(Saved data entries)
----------

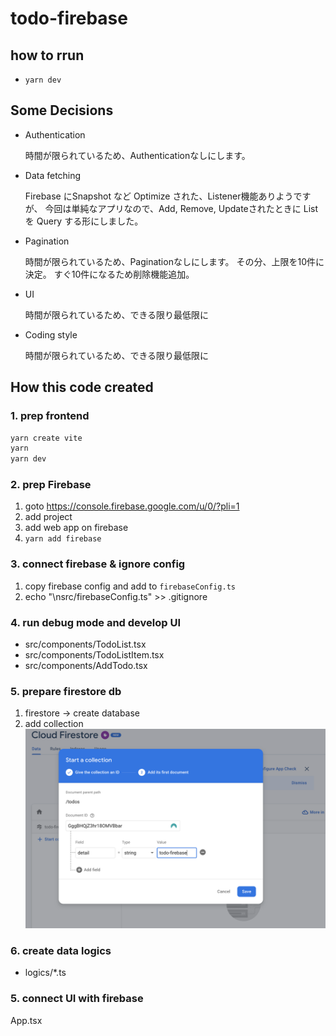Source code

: # todo-firebase

## how to rrun
- `yarn dev`

## Some Decisions

- Authentication
  
  時間が限られているため、Authenticationなしにします。

- Data fetching

  Firebase にSnapshot など Optimize された、Listener機能ありようですが、
  今回は単純なアプリなので、Add, Remove, Updateされたときに List を Query する形にしました。
- Pagination

  時間が限られているため、Paginationなしにします。
  その分、上限を10件に決定。
  すぐ10件になるため削除機能追加。

- UI

  時間が限られているため、できる限り最低限に

- Coding style

  時間が限られているため、できる限り最低限に

## How this code created

### 1. prep frontend
```sh
yarn create vite
yarn
yarn dev
```

### 2. prep Firebase
1. goto https://console.firebase.google.com/u/0/?pli=1
2. add project
3. add web app on firebase
4. `yarn add firebase`

### 3. connect firebase & ignore config
1. copy firebase config and add to `firebaseConfig.ts`
2. echo "\nsrc/firebaseConfig.ts" >> .gitignore

### 4. run debug mode and develop UI
- src/components/TodoList.tsx
- src/components/TodoListItem.tsx
- src/components/AddTodo.tsx

### 5. prepare firestore db
1. firestore -> create database
2. add collection
![image](./docs/create-collection.png)

### 6. create data logics
- logics/*.ts

### 5. connect UI with firebase
App.tsx

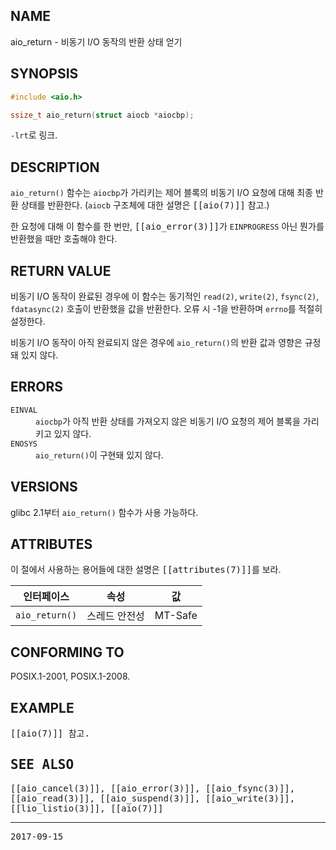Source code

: ## NAME

aio_return - 비동기 I/O 동작의 반환 상태 얻기

## SYNOPSIS

```c
#include <aio.h>

ssize_t aio_return(struct aiocb *aiocbp);
```

`-lrt`로 링크.

## DESCRIPTION

`aio_return()` 함수는 `aiocbp`가 가리키는 제어 블록의 비동기 I/O 요청에 대해 최종 반환 상태를 반환한다. (`aiocb` 구조체에 대한 설명은 <tt>[[aio(7)]]</tt> 참고.)

한 요청에 대해 이 함수를 한 번만, <tt>[[aio_error(3)]]</tt>가 `EINPROGRESS` 아닌 뭔가를 반환했을 때만 호출해야 한다.

## RETURN VALUE

비동기 I/O 동작이 완료된 경우에 이 함수는 동기적인 `read(2)`, `write(2)`, `fsync(2)`, `fdatasync(2)` 호출이 반환했을 값을 반환한다. 오류 시 -1을 반환하며 `errno`를 적절히 설정한다.

비동기 I/O 동작이 아직 완료되지 않은 경우에 `aio_return()`의 반환 값과 영향은 규정돼 있지 않다.

## ERRORS

<dl>
<dt><code>EINVAL</code></dt>
<dd><code>aiocbp</code>가 아직 반환 상태를 가져오지 않은 비동기 I/O 요청의 제어 블록을 가리키고 있지 않다.</dd>
<dt><code>ENOSYS</code></dt>
<dd><code>aio_return()</code>이 구현돼 있지 않다.</dd>
</dl>

## VERSIONS

glibc 2.1부터 `aio_return()` 함수가 사용 가능하다.

## ATTRIBUTES

이 절에서 사용하는 용어들에 대한 설명은 <tt>[[attributes(7)]]</tt>를 보라.

| 인터페이스 | 속성 | 값 |
| --- | --- | --- |
| `aio_return()` | 스레드 안전성 | MT-Safe |

## CONFORMING TO

POSIX.1-2001, POSIX.1-2008.

## EXAMPLE

<tt>[[aio(7)]] 참고.

## SEE ALSO

<tt>[[aio_cancel(3)]]</tt>, <tt>[[aio_error(3)]]</tt>, <tt>[[aio_fsync(3)]]</tt>, <tt>[[aio_read(3)]]</tt>, <tt>[[aio_suspend(3)]]</tt>, <tt>[[aio_write(3)]]</tt>, <tt>[[lio_listio(3)]]</tt>, <tt>[[aio(7)]]</tt>

----

2017-09-15
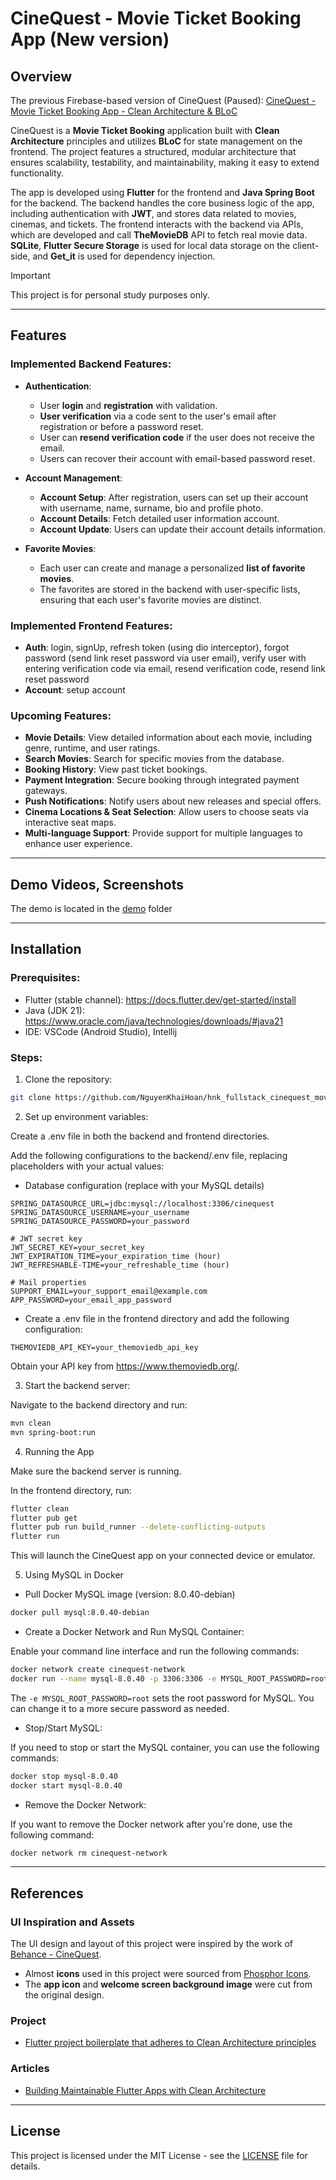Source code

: # CineQuest - Movie Ticket Booking App (New version)

## Overview

The previous Firebase-based version of CineQuest (Paused): [CineQuest - Movie Ticket Booking App - Clean Architecture & BLoC](https://github.com/NguyenKhaiHoan/hnk_cinequest_movie)

CineQuest is a **Movie Ticket Booking** application built with **Clean Architecture** principles and utilizes **BLoC** for state management on the frontend. The project features a structured, modular architecture that ensures scalability, testability, and maintainability, making it easy to extend functionality.

The app is developed using **Flutter** for the frontend and **Java Spring Boot** for the backend. The backend handles the core business logic of the app, including authentication with **JWT**, and stores data related to movies, cinemas, and tickets. The frontend interacts with the backend via APIs, which are developed and call **TheMovieDB** API to fetch real movie data. **SQLite**, **Flutter Secure Storage** is used for local data storage on the client-side, and **Get_it** is used for dependency injection.

> [!IMPORTANT]
> This project is for personal study purposes only.

---

## Features

### Implemented Backend Features:

- **Authentication**:

  - User **login** and **registration** with validation.
  - **User verification** via a code sent to the user's email after registration or before a password reset.
  - User can **resend verification code** if the user does not receive the email.
  - Users can recover their account with email-based password reset.

- **Account Management**:

  - **Account Setup**: After registration, users can set up their account with username, name, surname, bio and profile photo.
  - **Account Details**: Fetch detailed user information account.
  - **Account Update**: Users can update their account details information.

- **Favorite Movies**:
  - Each user can create and manage a personalized **list of favorite movies**.
  - The favorites are stored in the backend with user-specific lists, ensuring that each user's favorite movies are distinct.

### Implemented Frontend Features:

- **Auth**: login, signUp, refresh token (using dio interceptor), forgot password (send link reset password via user email), verify user with entering verification code via email, resend verification code, resend link reset password
- **Account**: setup account

### Upcoming Features:

- **Movie Details**: View detailed information about each movie, including genre, runtime, and user ratings.
- **Search Movies**: Search for specific movies from the database.
- **Booking History**: View past ticket bookings.
- **Payment Integration**: Secure booking through integrated payment gateways.
- **Push Notifications**: Notify users about new releases and special offers.
- **Cinema Locations & Seat Selection**: Allow users to choose seats via interactive seat maps.
- **Multi-language Support**: Provide support for multiple languages to enhance user experience.

---

## Demo Videos, Screenshots

The demo is located in the [demo](frontend/assets/demos/) folder

---

## Installation

### Prerequisites:

- Flutter (stable channel): https://docs.flutter.dev/get-started/install
- Java (JDK 21): https://www.oracle.com/java/technologies/downloads/#java21
- IDE: VSCode (Android Studio), Intellij

### Steps:

1. Clone the repository:

```bash
git clone https://github.com/NguyenKhaiHoan/hnk_fullstack_cinequest_movie_booking_app
```

2. Set up environment variables:

Create a .env file in both the backend and frontend directories.

Add the following configurations to the backend/.env file, replacing placeholders with your actual values:

- Database configuration (replace with your MySQL details)

```
SPRING_DATASOURCE_URL=jdbc:mysql://localhost:3306/cinequest
SPRING_DATASOURCE_USERNAME=your_username
SPRING_DATASOURCE_PASSWORD=your_password

# JWT secret key
JWT_SECRET_KEY=your_secret_key
JWT_EXPIRATION_TIME=your_expiration_time (hour)
JWT_REFRESHABLE-TIME=your_refreshable_time (hour)

# Mail properties
SUPPORT_EMAIL=your_support_email@example.com
APP_PASSWORD=your_email_app_password
```

- Create a .env file in the frontend directory and add the following configuration:

```
THEMOVIEDB_API_KEY=your_themoviedb_api_key
```

Obtain your API key from https://www.themoviedb.org/.

3. Start the backend server:

Navigate to the backend directory and run:

```bash
mvn clean
mvn spring-boot:run
```

4. Running the App

Make sure the backend server is running.

In the frontend directory, run:

```bash
flutter clean
flutter pub get
flutter pub run build_runner --delete-conflicting-outputs
flutter run
```

This will launch the CineQuest app on your connected device or emulator.

5. Using MySQL in Docker

- Pull Docker MySQL image (version: 8.0.40-debian)

```bash
docker pull mysql:8.0.40-debian
```

- Create a Docker Network and Run MySQL Container:

Enable your command line interface and run the following commands:

```bash
docker network create cinequest-network
docker run --name mysql-8.0.40 -p 3306:3306 -e MYSQL_ROOT_PASSWORD=root -d --network cinequest-network mysql:8.0.40-debian
```

The `-e MYSQL_ROOT_PASSWORD=root` sets the root password for MySQL. You can change it to a more secure password as needed.

- Stop/Start MySQL:

If you need to stop or start the MySQL container, you can use the following commands:

```bash
docker stop mysql-8.0.40
docker start mysql-8.0.40
```

- Remove the Docker Network:

If you want to remove the Docker network after you're done, use the following command:

```bash
docker network rm cinequest-network
```

---

## References

### UI Inspiration and Assets

The UI design and layout of this project were inspired by the work of [Behance - CineQuest](https://www.behance.net/gallery/173303277/CineQuest?tracking_source=search_projects_appreciations|movie+ui+mobile+app&l=510).

- Almost **icons** used in this project were sourced from [Phosphor Icons](https://phosphoricons.com/).
- The **app icon** and **welcome screen background image** were cut from the original design.

### Project

- [Flutter project boilerplate that adheres to Clean Architecture principles](https://github.com/V0-MVP/flutter-bloc-clean-architecture-boilerplate)

### Articles

- [Building Maintainable Flutter Apps with Clean Architecture](https://medium.com/@mvpcatalyst/building-maintainable-flutter-apps-with-clean-architecture-991305ec1744)

---

## License

This project is licensed under the MIT License - see the [LICENSE](LICENSE) file for details.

----------

◆ EXERCISE DESCRIPTION
With "github" as the search string, filter the records and return each line that has it.

◆ ANSWER BELOW
The previous Firebase-based version of CineQuest (Paused): [CineQuest - Movie Ticket Booking App - Clean Architecture & BLoC](https://github.com/NguyenKhaiHoan/hnk_cinequest_movie)
git clone https://github.com/NguyenKhaiHoan/hnk_fullstack_cinequest_movie_booking_app
- [Flutter project boilerplate that adheres to Clean Architecture principles](https://github.com/V0-MVP/flutter-bloc-clean-architecture-boilerplate)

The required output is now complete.